Keengganan Kejagung Limpahkan Kasus ke KPK
Kelima, keengganan Kejagung melimpahkan penanganan kasus dugaan penyalahgunaan dana Bansos, BDB, BHP dan BOS Pemprovsu kepada KPK diduga sebagai upaya memilah dan memilih calon tersangka. Tentu saja, ucap Sutrisno, berkorelasi erat dengan dugaan upaya melindungi aktor intelektual dalam kasus yang kemungkinan besar melibatkan orang secara berjemaah. Berarti Satgassus Kejagung yang turun ke Medan baru-baru ini cuma sebatas pamer kekuasaan formalitas ? Sutrisno justru enggan berandai-andai. Bagi legislator asal daerah pemilihan (Dapil) Sumut VII Kab Tapsel, Kab Madina, Kab Padang Lawas, Kab Padang Lawas Utara dan Kota Padang Sidimpuan itu, teramat pantas dicurigai bila progress (perkembangan-Red) pemeriksaan data-data penyaluran Bansos dinyatakan baru sekadar pengumpulan.

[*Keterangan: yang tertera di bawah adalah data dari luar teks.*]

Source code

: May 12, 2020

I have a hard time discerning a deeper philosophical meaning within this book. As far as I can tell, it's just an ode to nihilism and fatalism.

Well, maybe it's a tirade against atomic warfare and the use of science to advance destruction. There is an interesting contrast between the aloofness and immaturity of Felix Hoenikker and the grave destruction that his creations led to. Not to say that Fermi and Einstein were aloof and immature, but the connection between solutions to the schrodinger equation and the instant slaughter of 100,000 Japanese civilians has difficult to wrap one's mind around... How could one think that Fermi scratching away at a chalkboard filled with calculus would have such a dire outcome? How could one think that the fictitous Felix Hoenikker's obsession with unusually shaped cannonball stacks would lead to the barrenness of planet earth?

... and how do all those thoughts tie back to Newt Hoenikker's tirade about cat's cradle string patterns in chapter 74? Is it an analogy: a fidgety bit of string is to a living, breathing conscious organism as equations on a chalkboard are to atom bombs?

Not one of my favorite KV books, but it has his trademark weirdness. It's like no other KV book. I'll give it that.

Sementara dunia tahu betul kalau kasus telah ditangani Kejatisu sedari tahun 2013. “Menjadi sulit diterima akal sehat jika Kejagung lantang menyatakan baru mengumpulkan data atau tidak memiliki data valid. Makanya, supaya polemik tidak berkepanjangan, saya rasa Kejagung legowo aja menyerahkan penanganan kasus dugaan penyalahgunaan dana-dana bersumber dari APBD Sumut tahun 2011-2013 kepada KPK,” imbaunya diakhir penjelasan, seraya mengharapkan Kejagung jujur, terbuka bahkan memahami keletihan masyarakat Sumut menunggu pengungkapan kasus terang benderang demi mewujudkan wajah Sumut yang Baru.
Awal Kasus
Seperti diketahui, awal perkara dugaan korupsi dana APBD Sumut 2011-2013 mulai mencuat setelah Mantan Kepala Biro Keuangan Pemprovsu Ahmad Fuad Lubis mengajukan gugatan ke PTUN Medan terkait surat perintah penyelidikan kasus korupsi dana Bansos Sumut tahun 2011-2013 yang diterbitkan Kejatisu. Gugatan tersebut akhirnya disidangkan di PTUN Medan dan penggugat (Pemprovsu) meraih kemenangan. Namun kemenangan itu ternyata beraroma korupsi dan berakhir pada OTT KPK atas peristiwa penyuapan Ketua, Hakim dan Panitera PTUN Medan yang dilakukan oleh pengacara dari kantor OC Kaligis (pengacara penggugat/Pemprovsu). Pengembangan Kasus OTT sampai sekarang masih dilakukan pihak KPK dengan melakukan penggeledahan di sejumlah kantor SKPD/Dinas, Badan, Instansi Pemprovsu hingga ke gedung DPRDSU. Sementara itu, Kejatisu mengajukan banding atas keputusan PTUN Medan yang memenangkan Ahmad Fuad Lubis ke PT TUN. Kemudian Kejagung justru mulai melakukan penyelidikan terkait dugaan penyalahgunaan dana Bansos, BDB, BHP dan BOS yang dikelola Pemprovsu. (MS/BUD)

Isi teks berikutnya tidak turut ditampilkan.